Go through the data and copy every line in which "folder" appears.

Dataset entries:
-- Opening Marker --

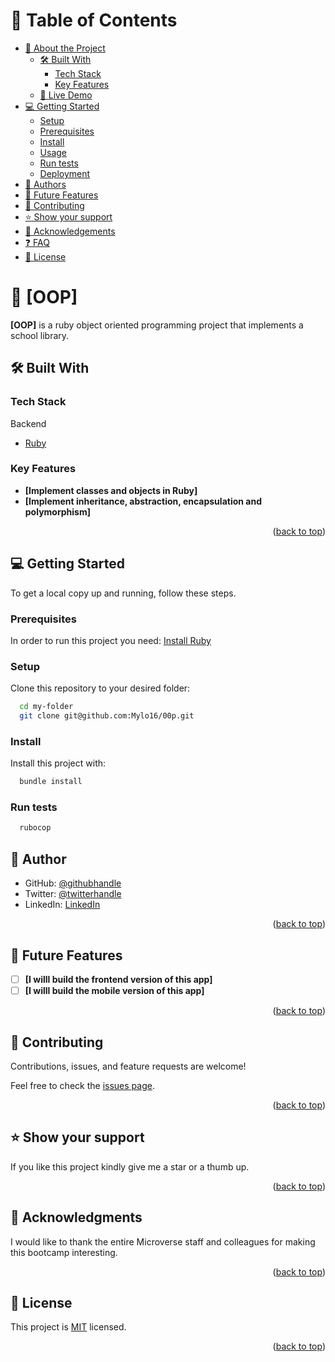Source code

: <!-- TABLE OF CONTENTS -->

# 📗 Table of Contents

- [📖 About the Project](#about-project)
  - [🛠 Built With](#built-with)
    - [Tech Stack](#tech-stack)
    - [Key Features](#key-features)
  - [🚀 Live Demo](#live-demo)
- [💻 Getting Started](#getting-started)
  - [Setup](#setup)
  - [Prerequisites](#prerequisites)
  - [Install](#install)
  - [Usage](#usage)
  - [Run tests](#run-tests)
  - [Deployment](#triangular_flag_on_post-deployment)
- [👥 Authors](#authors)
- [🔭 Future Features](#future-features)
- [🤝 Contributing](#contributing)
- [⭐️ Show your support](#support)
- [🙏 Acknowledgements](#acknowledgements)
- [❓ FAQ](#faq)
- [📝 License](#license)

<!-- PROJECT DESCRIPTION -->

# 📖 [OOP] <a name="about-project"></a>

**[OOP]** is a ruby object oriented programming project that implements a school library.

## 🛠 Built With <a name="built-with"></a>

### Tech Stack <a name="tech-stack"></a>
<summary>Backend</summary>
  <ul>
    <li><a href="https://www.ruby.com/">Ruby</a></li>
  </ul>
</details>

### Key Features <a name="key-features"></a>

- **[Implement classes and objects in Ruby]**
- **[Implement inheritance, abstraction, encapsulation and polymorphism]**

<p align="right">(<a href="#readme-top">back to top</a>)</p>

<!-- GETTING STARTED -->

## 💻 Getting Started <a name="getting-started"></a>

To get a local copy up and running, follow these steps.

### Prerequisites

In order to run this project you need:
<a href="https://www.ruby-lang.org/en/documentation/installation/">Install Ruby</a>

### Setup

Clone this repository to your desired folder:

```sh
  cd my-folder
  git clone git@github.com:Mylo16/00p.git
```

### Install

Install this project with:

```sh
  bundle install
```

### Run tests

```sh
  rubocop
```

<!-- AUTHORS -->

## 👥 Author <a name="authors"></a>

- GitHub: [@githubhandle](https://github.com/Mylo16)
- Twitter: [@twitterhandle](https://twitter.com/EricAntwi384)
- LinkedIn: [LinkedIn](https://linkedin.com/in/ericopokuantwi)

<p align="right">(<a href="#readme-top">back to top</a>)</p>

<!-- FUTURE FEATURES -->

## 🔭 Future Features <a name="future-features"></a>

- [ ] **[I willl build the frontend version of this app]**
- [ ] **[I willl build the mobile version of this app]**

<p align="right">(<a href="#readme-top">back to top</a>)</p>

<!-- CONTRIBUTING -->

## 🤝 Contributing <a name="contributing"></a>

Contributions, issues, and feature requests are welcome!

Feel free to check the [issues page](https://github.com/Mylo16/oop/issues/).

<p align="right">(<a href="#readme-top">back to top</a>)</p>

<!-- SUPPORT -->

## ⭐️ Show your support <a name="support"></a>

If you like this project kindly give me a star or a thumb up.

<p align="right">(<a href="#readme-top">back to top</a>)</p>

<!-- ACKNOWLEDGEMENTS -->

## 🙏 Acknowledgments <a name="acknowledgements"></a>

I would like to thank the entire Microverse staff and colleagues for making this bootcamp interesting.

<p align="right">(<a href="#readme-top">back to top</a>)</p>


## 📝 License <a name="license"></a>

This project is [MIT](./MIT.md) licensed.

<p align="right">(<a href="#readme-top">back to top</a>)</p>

-- Closing Marker --
-- Opening Marker --

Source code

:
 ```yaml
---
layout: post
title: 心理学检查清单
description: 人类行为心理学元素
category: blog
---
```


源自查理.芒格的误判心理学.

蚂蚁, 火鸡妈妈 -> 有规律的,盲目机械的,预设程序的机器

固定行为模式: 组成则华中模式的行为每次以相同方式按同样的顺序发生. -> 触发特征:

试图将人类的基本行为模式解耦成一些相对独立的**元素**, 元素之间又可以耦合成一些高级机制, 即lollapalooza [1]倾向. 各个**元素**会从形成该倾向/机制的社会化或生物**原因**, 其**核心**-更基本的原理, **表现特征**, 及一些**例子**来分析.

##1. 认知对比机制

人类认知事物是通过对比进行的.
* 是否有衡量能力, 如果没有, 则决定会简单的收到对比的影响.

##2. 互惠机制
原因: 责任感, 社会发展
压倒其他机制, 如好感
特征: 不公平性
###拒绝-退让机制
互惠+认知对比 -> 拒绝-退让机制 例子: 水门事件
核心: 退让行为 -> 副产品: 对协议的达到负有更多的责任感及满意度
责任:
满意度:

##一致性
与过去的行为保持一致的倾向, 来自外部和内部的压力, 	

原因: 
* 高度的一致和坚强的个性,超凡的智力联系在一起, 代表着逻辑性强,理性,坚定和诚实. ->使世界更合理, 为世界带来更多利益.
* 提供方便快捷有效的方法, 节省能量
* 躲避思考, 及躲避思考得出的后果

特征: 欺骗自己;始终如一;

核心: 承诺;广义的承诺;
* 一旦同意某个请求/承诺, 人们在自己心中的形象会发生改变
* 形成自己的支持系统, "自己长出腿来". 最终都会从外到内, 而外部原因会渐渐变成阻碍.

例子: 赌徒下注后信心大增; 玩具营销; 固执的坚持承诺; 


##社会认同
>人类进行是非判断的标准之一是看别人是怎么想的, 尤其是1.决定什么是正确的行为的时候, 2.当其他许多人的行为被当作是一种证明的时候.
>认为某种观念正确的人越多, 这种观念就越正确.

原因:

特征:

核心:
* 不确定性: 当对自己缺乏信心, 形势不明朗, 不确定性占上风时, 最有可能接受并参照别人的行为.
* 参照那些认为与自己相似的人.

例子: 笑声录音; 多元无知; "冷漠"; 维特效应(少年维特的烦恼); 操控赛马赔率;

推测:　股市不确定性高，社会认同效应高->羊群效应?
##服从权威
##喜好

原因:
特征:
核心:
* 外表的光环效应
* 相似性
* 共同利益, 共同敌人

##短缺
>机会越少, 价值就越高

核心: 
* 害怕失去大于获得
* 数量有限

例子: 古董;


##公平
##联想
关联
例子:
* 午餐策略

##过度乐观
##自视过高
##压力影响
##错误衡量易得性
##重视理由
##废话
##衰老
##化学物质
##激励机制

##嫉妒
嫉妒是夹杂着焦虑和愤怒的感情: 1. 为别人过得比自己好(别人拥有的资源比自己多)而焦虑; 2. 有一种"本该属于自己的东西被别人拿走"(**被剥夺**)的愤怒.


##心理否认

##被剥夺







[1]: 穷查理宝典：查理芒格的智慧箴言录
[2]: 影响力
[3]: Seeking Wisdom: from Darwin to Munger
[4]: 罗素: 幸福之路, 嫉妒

-- Closing Marker --

▶ **Finished task**:
Clone this repository to your desired folder:
  cd my-folder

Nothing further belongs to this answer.